The Stade Reims midfielder’s sentiments particularly involve the welfare of budding footballers whom he believes have been affected by the ongoing FIFA suspension.
Speaking to BBC Sport Africa, Munetsi said Zimbabwe’s ban from all international football activities by FIFA in February due to third party interference will impact the country’s young talented footballers.
“This ban has affected young players who have an ambition to be like me by coming to Europe,” he told BBC Sport Africa.
“It’s playing for my national team that gave me the opportunity to play against big countries and big players. It’s something that is sad and frustrating for us as a country, and for players.
“It’s a very complicated topic and I just hope the people involved can solve this because Fifa puts these rules [in place] to protect football.
“If our government doesn’t respect this, then we don’t deserve to play. I just hope the government can do the right thing and make sure we are able to play in the coming games.”
It is not the first time that the former Orlando Pirates player has spoken about Zimbabwe’s ban by FIFA.
In March, he took to his Twitter account to reveal he prays the parties involved which are the government arm, the SRC and the Felton Kamambo led suspended ZIFA board dialogue and reach a common ground.
“The ban on our national teams from international football and our local teams from international cup competitions is quite sad.
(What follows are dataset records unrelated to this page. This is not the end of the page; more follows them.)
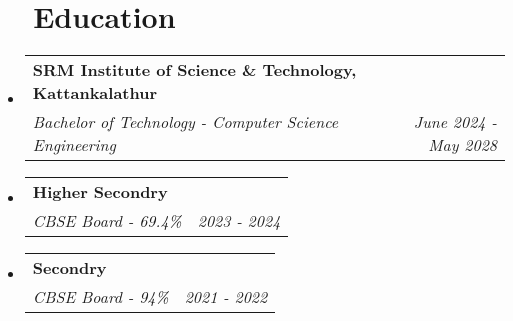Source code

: \documentclass[a4paper,20pt]{article}
\makeatletter
\newcommand{\resumeItemWithoutTitle}[1]{
    \item\small{
            {\vspace{-2pt}}
    }
}
\newcommand{\resumeSubheading}[4]{
    \vspace{-1pt}\item
    \begin{tabular*}{0.97\textwidth}{l@{\extracolsep{\fill}}r}
        \textbf{#1} & #2          \\
        \textit{#3} & \textit{#4} \\
    \end{tabular*}\vspace{-5pt}
}
\newcommand{\resumeSubHeadingListStart}{\begin{itemize}[leftmargin=*]}
\newcommand{\resumeSubHeadingListEnd}{\end{itemize}}
\newcommand{\resumeItemListStart}{\begin{itemize}}
\newcommand{\resumeItemListEnd}{\end{itemize}\vspace{-5pt}}
\makeatother
\begin{document}
\section{~~Education}
\vspace{5pt}
\resumeSubHeadingListStart
\resumeSubheading
{SRM Institute of Science \& Technology, Kattankalathur}{}
{Bachelor of Technology - Computer Science Engineering}{June 2024 - May 2028}
\resumeSubHeadingListEnd
\resumeSubHeadingListStart
\resumeSubheading
{Higher Secondry}{}
{CBSE Board - 69.4\%}{2023 - 2024}
\resumeSubHeadingListEnd
\resumeSubHeadingListStart
\resumeSubheading
{Secondry}{}
{CBSE Board - 94\%}{2021 - 2022}
\resumeSubHeadingListEnd
\vspace{-2pt}


\end{document}

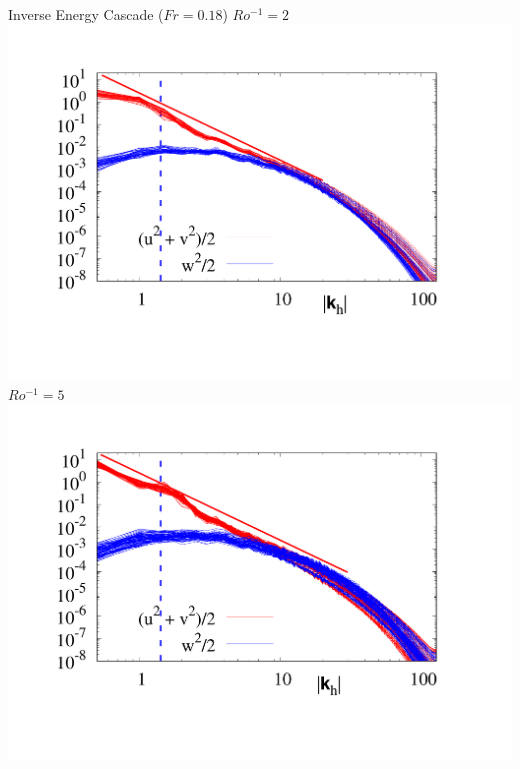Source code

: \documentclass[aspecttatio=169]{beamer}
\begin{document}
\begin{frame}{Inverse Energy Cascade ($Fr = 0.18$)}
        \centering
        {\small $Ro^{-1} = 2$}
        \includegraphics[width=.94\textwidth]{images/Om2Spec.pdf}
    \emp
        \centering
        {\small $Ro^{-1} = 5$}
        \includegraphics[width=.96\textwidth]{images/Om5Spec.pdf}
    \emp

\end{frame}
\end{document}
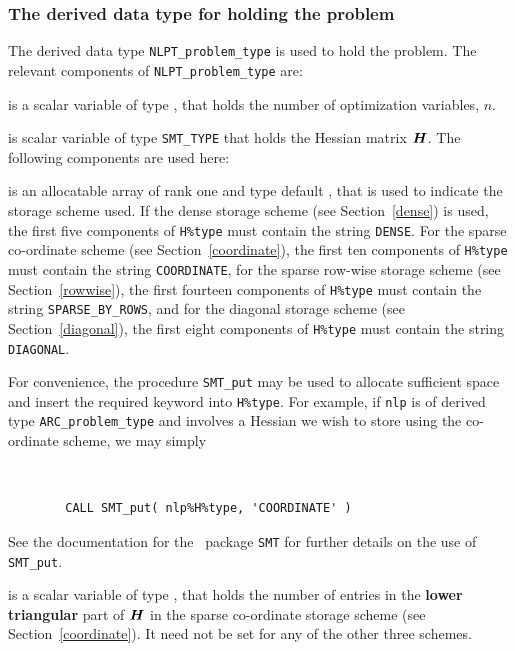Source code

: \documentclass{galahad}
\newcommand{\packagename}{ARC}
\begin{document}

\subsubsection{The derived data type for holding the problem}\label{typeprob}
The derived data type {\tt NLPT\_problem\_type} is used to hold
the problem. The relevant components of
{\tt NLPT\_problem\_type}
are:

\begin{description}

 is a scalar variable of type \integer,
 that holds the number of optimization variables, $n$.

 is scalar variable of type {\tt SMT\_TYPE}
that holds the Hessian matrix $\bmH$. The following components
are used here:

\begin{description}

 is an allocatable array of rank one and type default
\character, that
is used to indicate the storage scheme used. If the dense storage scheme
(see Section~\ref{dense}) is used,
the first five components of {\tt H\%type} must contain the
string {\tt DENSE}.
For the sparse co-ordinate scheme (see Section~\ref{coordinate}),
the first ten components of {\tt H\%type} must contain the
string {\tt COORDINATE},
for the sparse row-wise storage scheme (see Section~\ref{rowwise}),
the first fourteen components of {\tt H\%type} must contain the
string {\tt SPARSE\_BY\_ROWS},
and for the diagonal storage scheme (see Section~\ref{diagonal}),
the first eight components of {\tt H\%type} must contain the
string {\tt DIAGONAL}.

For convenience, the procedure {\tt SMT\_put}
may be used to allocate sufficient space and insert the required keyword
into {\tt H\%type}.
For example, if {\tt nlp} is of derived type {\tt \packagename\_problem\_type}
and involves a Hessian we wish to store using the co-ordinate scheme,
we may simply
{\tt
\begin{verbatim}
        CALL SMT_put( nlp%H%type, 'COORDINATE' )
\end{verbatim}
}
\noindent
See the documentation for the \galahad\ package {\tt SMT}
for further details on the use of {\tt SMT\_put}.

 is a scalar variable of type \integer, that
holds the number of entries in the {\bf lower triangular} part of $\bmH$
in the sparse co-ordinate storage scheme (see Section~\ref{coordinate}).
It need not be set for any of the other three schemes.


\end{description}
\end{description}
\end{document}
“l pray the parties involved can get to a resolution quickly so that we can get back to playing international football soon. And the decisions made will in fact pave a way for better running of our football,” read part of his long tweet.
Meanwhile, he further told BBC Sport Africa that players must be communicated with amid the feud which saw Zimbabwe getting banned from participating in all international football activities including the continental club football competitions.
“The thing is that they never communicate with the players. These are people who are just in positions because they maybe know so in government. They don’t know anything about football,” Munetsi added.
“For us, it hurts us a lot because this is our life. This is football and it’s something that can change a nation, that can change a lot of fortunes for the country.
“They have to ask us about certain things because, if you hear the accusations, it’s something that doesn’t have anything to do with football – it’s all politics.
“Fifa has a say on it, but they also have to communicate with us.”